Although most of the dogs who come to The Ranch are ready for adoption after being neutered, vaccinated and treated for parasites, there are dogs in need of advanced medical treatment. Some have been abandoned because of their maladies while others have had accidents or been hurt living on the street. Thanks to The Ranch and the donor community that supports it these dogs are able to live long lives with adopters instead of suffering or being euthanized.
One great example is Ursula, a yellow lab that was rescued from a junkyard with a terrible case of knee dysplasia. This kept her in constant pain, leading to inactivity and obesity. The Ranch went right to work raising funds for her surgeries. She had two knee surgeries, eight weeks apart, and spent that time healing at a loving foster home. Afterwards, she was free of pain and so excited to be able to walk. Ursula was adopted by a local couple who are committed to keeping her at a healthy weight and a wonderful life.

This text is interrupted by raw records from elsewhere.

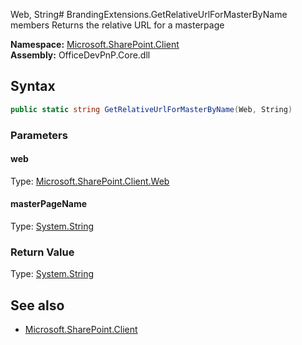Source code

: Web, String# BrandingExtensions.GetRelativeUrlForMasterByName members
Returns the relative URL for a masterpage  

**Namespace:** [Microsoft.SharePoint.Client](Microsoft.SharePoint.Client.md)  
**Assembly:** OfficeDevPnP.Core.dll  
## Syntax
```C#
public static string GetRelativeUrlForMasterByName(Web, String)
```
### Parameters
#### web
Type: [Microsoft.SharePoint.Client.Web](Microsoft.SharePoint.Client.Web.md) 
#### 
#### masterPageName
Type: [System.String](System.String.md) 
#### 
### Return Value
Type: [System.String](System.String.md)
## See also
- [Microsoft.SharePoint.Client](Microsoft.SharePoint.Client.md)

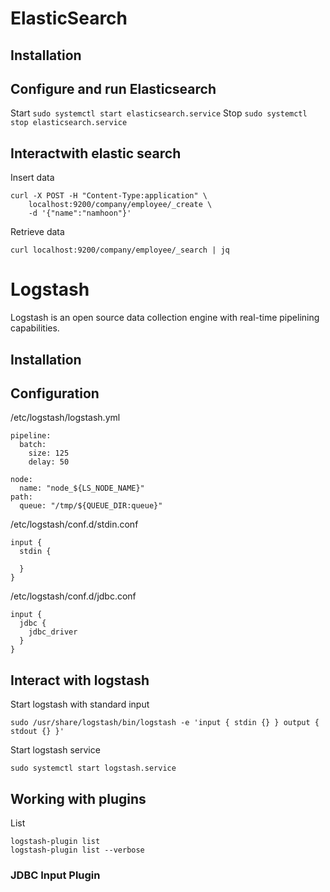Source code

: # ElasticSearch

## Installation

## Configure and run Elasticsearch

Start `sudo systemctl start elasticsearch.service`
Stop `sudo systemctl stop elasticsearch.service`


## Interactwith elastic search

Insert data

```
curl -X POST -H "Content-Type:application" \
	localhost:9200/company/employee/_create \
	-d '{"name":"namhoon"}'
```

Retrieve data

```
curl localhost:9200/company/employee/_search | jq
```

# Logstash

Logstash is an open source data collection engine with real-time pipelining capabilities.

## Installation

## Configuration

/etc/logstash/logstash.yml

```
pipeline:
  batch:
    size: 125
    delay: 50

node:
  name: "node_${LS_NODE_NAME}"
path:
  queue: "/tmp/${QUEUE_DIR:queue}"

```

/etc/logstash/conf.d/stdin.conf

```
input { 
  stdin {

  } 
}
```

/etc/logstash/conf.d/jdbc.conf

```
input {
  jdbc {
    jdbc_driver
  }
}
```


## Interact with logstash

Start logstash with standard input

```
sudo /usr/share/logstash/bin/logstash -e 'input { stdin {} } output { stdout {} }'
```

Start logstash service

```
sudo systemctl start logstash.service
```

## Working with plugins

List

```
logstash-plugin list
logstash-plugin list --verbose
```
### JDBC Input Plugin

Have you ever heard of a salivary gland being used to replace a tear duct? Chihuahua Luna-Moona was the lucky recipient of this surgery. She was one of six dogs surrendered by a man who left the country and had a terrible corneal ulcer. It had been caused by a a tear duct that would not work. Instead of removing her eye, the Ranch took her to an ophthalmologist in Guadalajara who was able to place part of her salivary gland into her tear duct. An odd side effect of this surgery is that her eye waters when she sees a delicious treat of which is enjoying regularly. She is happily living Lakeside with her adopter.
Many of these connections to specialists in Guadalajara came about through Ranch veterinarian Dr. Laura Medina Gómez. She is a former student of many of these specialists, advocates for our dogs, and often assists with the surgeries.

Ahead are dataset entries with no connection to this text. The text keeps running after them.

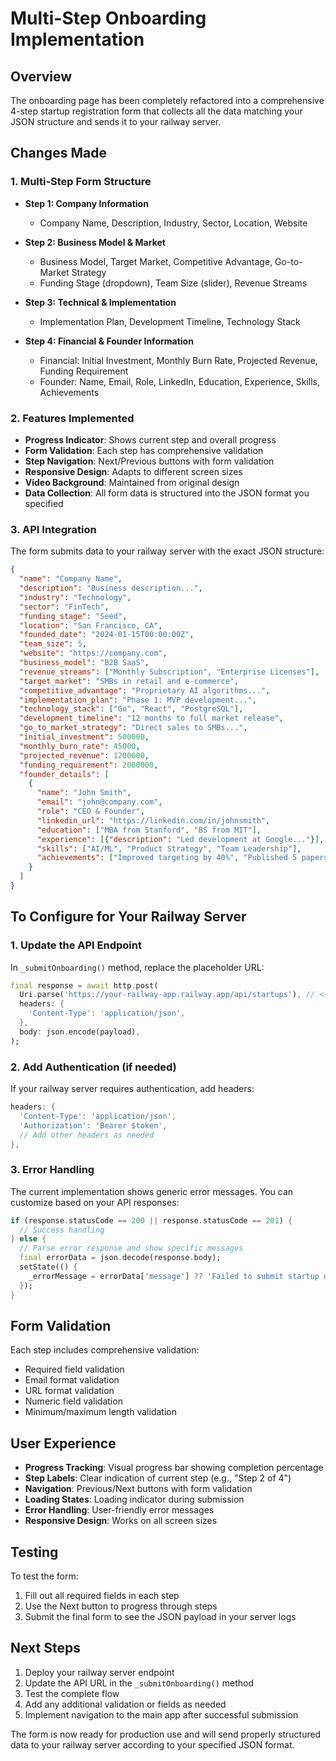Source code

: # Multi-Step Onboarding Implementation

## Overview
The onboarding page has been completely refactored into a comprehensive 4-step startup registration form that collects all the data matching your JSON structure and sends it to your railway server.

## Changes Made

### 1. Multi-Step Form Structure
- **Step 1: Company Information**
  - Company Name, Description, Industry, Sector, Location, Website

- **Step 2: Business Model & Market**
  - Business Model, Target Market, Competitive Advantage, Go-to-Market Strategy
  - Funding Stage (dropdown), Team Size (slider), Revenue Streams

- **Step 3: Technical & Implementation**
  - Implementation Plan, Development Timeline, Technology Stack

- **Step 4: Financial & Founder Information**
  - Financial: Initial Investment, Monthly Burn Rate, Projected Revenue, Funding Requirement
  - Founder: Name, Email, Role, LinkedIn, Education, Experience, Skills, Achievements

### 2. Features Implemented
- **Progress Indicator**: Shows current step and overall progress
- **Form Validation**: Each step has comprehensive validation
- **Step Navigation**: Next/Previous buttons with form validation
- **Responsive Design**: Adapts to different screen sizes
- **Video Background**: Maintained from original design
- **Data Collection**: All form data is structured into the JSON format you specified

### 3. API Integration
The form submits data to your railway server with the exact JSON structure:

```json
{
  "name": "Company Name",
  "description": "Business description...",
  "industry": "Technology", 
  "sector": "FinTech",
  "funding_stage": "Seed",
  "location": "San Francisco, CA",
  "founded_date": "2024-01-15T00:00:00Z",
  "team_size": 5,
  "website": "https://company.com",
  "business_model": "B2B SaaS",
  "revenue_streams": ["Monthly Subscription", "Enterprise Licenses"],
  "target_market": "SMBs in retail and e-commerce",
  "competitive_advantage": "Proprietary AI algorithms...",
  "implementation_plan": "Phase 1: MVP development...",
  "technology_stack": ["Go", "React", "PostgreSQL"],
  "development_timeline": "12 months to full market release",
  "go_to_market_strategy": "Direct sales to SMBs...",
  "initial_investment": 500000,
  "monthly_burn_rate": 45000,
  "projected_revenue": 1200000,
  "funding_requirement": 2000000,
  "founder_details": [
    {
      "name": "John Smith",
      "email": "john@company.com",
      "role": "CEO & Founder",
      "linkedin_url": "https://linkedin.com/in/johnsmith",
      "education": ["MBA from Stanford", "BS from MIT"],
      "experience": [{"description": "Led development at Google..."}],
      "skills": ["AI/ML", "Product Strategy", "Team Leadership"],
      "achievements": ["Improved targeting by 40%", "Published 5 papers"]
    }
  ]
}
```

## To Configure for Your Railway Server

### 1. Update the API Endpoint
In `_submitOnboarding()` method, replace the placeholder URL:

```dart
final response = await http.post(
  Uri.parse('https://your-railway-app.railway.app/api/startups'), // <- Update this
  headers: {
    'Content-Type': 'application/json',
  },
  body: json.encode(payload),
);
```

### 2. Add Authentication (if needed)
If your railway server requires authentication, add headers:

```dart
headers: {
  'Content-Type': 'application/json',
  'Authorization': 'Bearer $token',
  // Add other headers as needed
},
```

### 3. Error Handling
The current implementation shows generic error messages. You can customize based on your API responses:

```dart
if (response.statusCode == 200 || response.statusCode == 201) {
  // Success handling
} else {
  // Parse error response and show specific messages
  final errorData = json.decode(response.body);
  setState(() {
    _errorMessage = errorData['message'] ?? 'Failed to submit startup data';
  });
}
```

## Form Validation
Each step includes comprehensive validation:
- Required field validation
- Email format validation
- URL format validation
- Numeric field validation
- Minimum/maximum length validation

## User Experience
- **Progress Tracking**: Visual progress bar showing completion percentage
- **Step Labels**: Clear indication of current step (e.g., "Step 2 of 4")
- **Navigation**: Previous/Next buttons with form validation
- **Loading States**: Loading indicator during submission
- **Error Handling**: User-friendly error messages
- **Responsive Design**: Works on all screen sizes

## Testing
To test the form:
1. Fill out all required fields in each step
2. Use the Next button to progress through steps
3. Submit the final form to see the JSON payload in your server logs

## Next Steps
1. Deploy your railway server endpoint
2. Update the API URL in the `_submitOnboarding()` method
3. Test the complete flow
4. Add any additional validation or fields as needed
5. Implement navigation to the main app after successful submission

The form is now ready for production use and will send properly structured data to your railway server according to your specified JSON format.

A disease that the Ranch has treated successfully is TVT, a sexually-transmitted cancer. Without treatment, the dogs will die. Over the past six years, we have had several dogs requiring a six-series arduous treatment of chemotherapy for TVT. Unfortunately, the dogs have to be isolated to prevent disease transmission which makes them very lonely. One poor girl, Coffee, was almost finished with her treatments when a worldwide shortage of chemo drugs delayed her care by six months. But she is now happily adopted. As is, Hank, another TVT survivor, who currently lives in Pittsburgh.
The Ranch also invested in hip surgery for dogs Candy and Greta who had been damaged by cars. Candy has been adopted but Greta is waiting for her forever home. Now that she has her chance at a pain-free life, will you be her adopter??